A 2009 marksmanship study, “Battlefield Standards for Marksmanship and the Training Implications,” sponsored by the Operations Analysis Division, Marine Corps Combat Development Command, Quantico, Va., reported that the Corps’ marksmanship program is “plagued by inadequate oversight, decrepit ranges and insufficient live-fire training.” Marines say that’s perhaps somewhat overstated, however, many of the Corps’ ranges do need updating and there’s a general consensus that marksmanship training needs to be re-emphasized and reinforced.
The premise of “every Marine a rifleman” remains sacrosanct in the Marine Corps. Initial training on the Known Distance (KD) courses during boot camp, and The Basic School for officers, is the shooting foundation that caused Army General John J. “Black Jack” Pershing, with begrudging admiration in 1918, to state: “The deadliest weapon in the world is a Marine and his rifle!”
Does the raison d’être praise from an Army general in World War I France hold up in the firefights of Afghanistan today? The Corps’ best shooters worry that when accuracy has again become paramount on the battlefield, marksmanship training in the Corps has become a “check in the box,” something that has to be done annually or prior to a combat deployment.
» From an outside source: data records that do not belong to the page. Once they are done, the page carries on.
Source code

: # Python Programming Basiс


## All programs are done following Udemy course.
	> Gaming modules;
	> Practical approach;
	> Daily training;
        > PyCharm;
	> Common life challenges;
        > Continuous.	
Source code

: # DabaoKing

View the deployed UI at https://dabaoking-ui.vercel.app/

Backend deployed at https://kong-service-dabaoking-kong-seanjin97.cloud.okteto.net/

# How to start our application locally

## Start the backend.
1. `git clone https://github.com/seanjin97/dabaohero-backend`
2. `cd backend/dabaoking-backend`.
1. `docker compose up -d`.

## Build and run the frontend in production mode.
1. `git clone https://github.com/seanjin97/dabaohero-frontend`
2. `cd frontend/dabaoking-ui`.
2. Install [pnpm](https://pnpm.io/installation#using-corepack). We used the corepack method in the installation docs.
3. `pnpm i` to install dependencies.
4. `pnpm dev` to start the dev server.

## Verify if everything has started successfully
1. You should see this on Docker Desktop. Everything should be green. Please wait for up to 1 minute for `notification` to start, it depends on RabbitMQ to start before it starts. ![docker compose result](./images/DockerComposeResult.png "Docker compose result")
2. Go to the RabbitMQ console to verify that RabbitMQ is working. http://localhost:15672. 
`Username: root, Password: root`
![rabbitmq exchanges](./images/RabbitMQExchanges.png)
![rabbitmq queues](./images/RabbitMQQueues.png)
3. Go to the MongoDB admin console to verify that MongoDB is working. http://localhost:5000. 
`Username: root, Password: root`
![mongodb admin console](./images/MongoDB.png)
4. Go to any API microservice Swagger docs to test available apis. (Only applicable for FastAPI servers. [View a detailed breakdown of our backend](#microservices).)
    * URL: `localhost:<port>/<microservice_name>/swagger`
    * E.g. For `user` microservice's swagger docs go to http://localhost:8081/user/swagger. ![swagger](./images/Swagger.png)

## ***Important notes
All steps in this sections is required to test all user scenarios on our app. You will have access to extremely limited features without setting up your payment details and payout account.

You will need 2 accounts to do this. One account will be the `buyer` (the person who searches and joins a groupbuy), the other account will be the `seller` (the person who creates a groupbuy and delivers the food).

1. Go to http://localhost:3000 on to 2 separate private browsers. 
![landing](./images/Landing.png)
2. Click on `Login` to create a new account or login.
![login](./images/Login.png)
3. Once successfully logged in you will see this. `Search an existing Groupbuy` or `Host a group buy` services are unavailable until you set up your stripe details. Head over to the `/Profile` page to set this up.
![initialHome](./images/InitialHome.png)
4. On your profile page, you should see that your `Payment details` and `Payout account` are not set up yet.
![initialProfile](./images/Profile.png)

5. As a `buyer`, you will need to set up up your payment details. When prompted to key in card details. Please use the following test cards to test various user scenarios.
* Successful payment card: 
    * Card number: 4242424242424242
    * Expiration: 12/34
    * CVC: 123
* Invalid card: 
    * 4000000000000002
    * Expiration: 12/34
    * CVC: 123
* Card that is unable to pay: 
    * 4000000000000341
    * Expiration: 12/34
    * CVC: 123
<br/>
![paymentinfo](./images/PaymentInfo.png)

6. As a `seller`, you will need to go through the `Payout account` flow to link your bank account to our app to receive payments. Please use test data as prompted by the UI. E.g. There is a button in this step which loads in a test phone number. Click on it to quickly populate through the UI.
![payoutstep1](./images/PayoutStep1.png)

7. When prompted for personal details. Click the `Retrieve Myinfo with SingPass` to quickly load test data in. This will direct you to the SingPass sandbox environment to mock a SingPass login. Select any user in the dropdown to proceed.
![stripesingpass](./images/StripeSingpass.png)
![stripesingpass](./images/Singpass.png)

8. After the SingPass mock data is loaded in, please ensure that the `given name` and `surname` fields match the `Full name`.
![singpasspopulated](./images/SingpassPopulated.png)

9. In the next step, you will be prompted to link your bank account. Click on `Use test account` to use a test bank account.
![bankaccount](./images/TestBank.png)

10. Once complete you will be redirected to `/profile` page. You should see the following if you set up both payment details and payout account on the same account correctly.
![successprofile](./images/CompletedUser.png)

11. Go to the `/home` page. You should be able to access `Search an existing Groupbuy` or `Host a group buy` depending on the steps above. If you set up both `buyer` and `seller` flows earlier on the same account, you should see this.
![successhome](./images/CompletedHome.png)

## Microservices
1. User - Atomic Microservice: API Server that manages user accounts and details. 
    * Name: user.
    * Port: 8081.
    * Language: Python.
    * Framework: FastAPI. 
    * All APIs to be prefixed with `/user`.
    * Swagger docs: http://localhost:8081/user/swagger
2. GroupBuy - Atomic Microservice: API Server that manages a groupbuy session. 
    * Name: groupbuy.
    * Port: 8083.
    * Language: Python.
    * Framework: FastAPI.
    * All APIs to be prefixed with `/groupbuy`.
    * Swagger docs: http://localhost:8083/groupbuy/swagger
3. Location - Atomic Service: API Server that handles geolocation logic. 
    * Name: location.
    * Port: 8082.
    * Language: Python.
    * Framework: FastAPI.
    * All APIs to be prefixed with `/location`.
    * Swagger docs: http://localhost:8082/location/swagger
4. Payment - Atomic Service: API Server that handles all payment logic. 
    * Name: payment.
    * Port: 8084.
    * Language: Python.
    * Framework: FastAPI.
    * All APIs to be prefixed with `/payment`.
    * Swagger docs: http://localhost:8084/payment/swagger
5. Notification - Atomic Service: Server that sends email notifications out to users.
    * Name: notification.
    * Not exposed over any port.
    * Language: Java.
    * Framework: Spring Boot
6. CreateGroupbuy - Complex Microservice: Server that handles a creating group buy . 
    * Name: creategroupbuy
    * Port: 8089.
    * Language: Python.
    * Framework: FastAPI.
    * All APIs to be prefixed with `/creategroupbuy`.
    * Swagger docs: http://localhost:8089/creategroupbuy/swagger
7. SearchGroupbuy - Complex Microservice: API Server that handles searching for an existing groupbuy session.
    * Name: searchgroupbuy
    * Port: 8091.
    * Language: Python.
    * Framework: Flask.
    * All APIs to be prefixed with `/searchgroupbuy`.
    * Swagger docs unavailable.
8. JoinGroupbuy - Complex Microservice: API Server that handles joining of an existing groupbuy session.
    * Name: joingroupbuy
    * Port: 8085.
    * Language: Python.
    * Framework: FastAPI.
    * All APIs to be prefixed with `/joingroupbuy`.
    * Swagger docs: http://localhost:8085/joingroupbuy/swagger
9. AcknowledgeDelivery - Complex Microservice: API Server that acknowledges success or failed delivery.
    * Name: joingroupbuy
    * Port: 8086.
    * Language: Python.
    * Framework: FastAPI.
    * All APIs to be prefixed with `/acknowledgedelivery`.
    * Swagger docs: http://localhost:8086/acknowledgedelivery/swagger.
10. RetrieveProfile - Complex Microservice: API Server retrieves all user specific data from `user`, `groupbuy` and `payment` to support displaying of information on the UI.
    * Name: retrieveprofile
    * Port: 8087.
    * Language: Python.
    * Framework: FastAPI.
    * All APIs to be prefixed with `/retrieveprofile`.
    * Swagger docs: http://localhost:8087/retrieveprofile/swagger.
Members of the Marine Corps Combat Shooting Team believe they may hold part of the solution. They see combat shooting matches as a way to further introduce and eventually ensure combat shooting enters the training syllabus of Marine units. It would not be a replacement, but rather follow-on to the KD course. Just as the annual division rifle and pistol matches identify the Corps’ best shooters, and also teach proper shooting techniques that can be passed along to Marines throughout the Corps, combat shooting competition can become an essential part of the Marine Corps shooting program.
The team initially envisions once-a-year combat shooting matches similar to those in England, to be held at the major leatherneck installations of MCBs Camp Lejeune, N.C., and Camp Pendleton, Calif. And combat shooting can be incorporated beyond matches into regular training.
“The best part about this is we can utilize what we already have out there to implement this type of training,” said Capt Wells. Aside from holding a match, Wells also believes time for training is based on how much a unit commander wants to do and can afford to do. If the commander has the Marines and training time, he can have a shooting team or only a fire team. Nonetheless, those Marines learn skills they can take back and incorporate. “We cannot only hold the competition, but introduce this style of shooting to your battalion.
“It is the wave of the future. You can’t only do the KD course. We are trying to introduce our style of combat marksmanship and then advance into the infantry tactics and then intertwine the two, so when you go to combat, you are already familiar with the different firing—the transition firing from a level plane to a higher elevation.”
Gunnery Sergeant Peterson, who’s been competitively combat shooting since 2006, between tours in Iraq and Afghanistan, said, “The competition adds stress and it adds fatigue.” Combat Shooting Team members say such shooting can give deploying Marines more advanced shooting ability and the knowledge necessary to put rounds on target while under the physical and mental stress of combat.
While combat shooting is physically challenging, there’s also a high degree of satisfaction.
“Anybody who shoots this is going to want to shoot it more,” say members of the team. “Once the word gets out about this team and the matches we put on, any infantry Marine will say, ‘Hey, I want to shoot hundreds of rounds in one match.’ ”
Team members emphasize that Marines like this type of shooting; they can see where their rounds are going. It’s up to the Marine to decide how fast he’s going to shoot and what targets he’s going to shoot. He may engage a target 30 yards away and all of a sudden have to make a shot at 500 yards.
One team shooter said: “The only thing missing is the targets don’t shoot back. You can’t practice every scenario in combat shooting. All you can practice is mentally preparing yourself.”